_The problem_
For the records below, count the lines containing the word "https" and reply with the number alone.

_Records from a data collection_
/---

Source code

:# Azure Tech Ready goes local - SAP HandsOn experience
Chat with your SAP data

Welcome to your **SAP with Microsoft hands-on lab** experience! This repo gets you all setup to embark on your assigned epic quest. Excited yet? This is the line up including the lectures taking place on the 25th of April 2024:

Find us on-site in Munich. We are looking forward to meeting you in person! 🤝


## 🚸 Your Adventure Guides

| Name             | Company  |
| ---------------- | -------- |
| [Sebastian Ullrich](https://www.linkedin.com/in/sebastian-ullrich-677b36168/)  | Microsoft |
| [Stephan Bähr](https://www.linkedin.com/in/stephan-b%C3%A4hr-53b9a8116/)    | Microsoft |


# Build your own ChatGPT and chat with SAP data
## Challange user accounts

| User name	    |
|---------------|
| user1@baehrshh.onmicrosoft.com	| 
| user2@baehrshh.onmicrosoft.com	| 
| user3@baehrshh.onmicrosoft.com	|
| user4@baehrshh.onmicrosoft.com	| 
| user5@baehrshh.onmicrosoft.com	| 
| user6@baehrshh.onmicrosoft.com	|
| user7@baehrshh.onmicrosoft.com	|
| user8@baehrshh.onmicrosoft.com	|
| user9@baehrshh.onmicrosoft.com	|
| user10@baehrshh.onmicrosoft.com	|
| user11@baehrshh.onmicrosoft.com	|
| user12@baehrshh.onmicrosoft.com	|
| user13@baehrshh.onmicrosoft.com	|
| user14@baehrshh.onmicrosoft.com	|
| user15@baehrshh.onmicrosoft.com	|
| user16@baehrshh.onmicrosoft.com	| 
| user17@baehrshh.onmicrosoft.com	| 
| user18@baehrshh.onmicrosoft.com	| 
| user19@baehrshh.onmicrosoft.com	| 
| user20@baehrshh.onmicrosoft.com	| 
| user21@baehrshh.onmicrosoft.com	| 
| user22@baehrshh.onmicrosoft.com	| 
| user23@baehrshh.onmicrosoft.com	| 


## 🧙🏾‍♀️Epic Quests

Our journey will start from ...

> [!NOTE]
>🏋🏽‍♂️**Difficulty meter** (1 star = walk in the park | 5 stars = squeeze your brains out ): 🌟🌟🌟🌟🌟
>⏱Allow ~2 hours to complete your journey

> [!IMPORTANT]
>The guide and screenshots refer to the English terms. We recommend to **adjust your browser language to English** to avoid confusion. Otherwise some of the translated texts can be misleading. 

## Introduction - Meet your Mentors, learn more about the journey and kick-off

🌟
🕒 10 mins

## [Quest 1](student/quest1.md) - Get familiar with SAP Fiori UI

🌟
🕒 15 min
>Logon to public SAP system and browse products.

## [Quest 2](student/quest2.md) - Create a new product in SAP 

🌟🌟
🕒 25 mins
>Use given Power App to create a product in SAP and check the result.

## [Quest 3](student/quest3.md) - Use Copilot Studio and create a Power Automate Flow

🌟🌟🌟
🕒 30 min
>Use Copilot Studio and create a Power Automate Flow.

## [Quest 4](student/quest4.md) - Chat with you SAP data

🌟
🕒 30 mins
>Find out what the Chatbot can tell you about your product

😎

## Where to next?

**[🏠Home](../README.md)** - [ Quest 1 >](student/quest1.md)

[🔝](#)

\---

_Task result_
2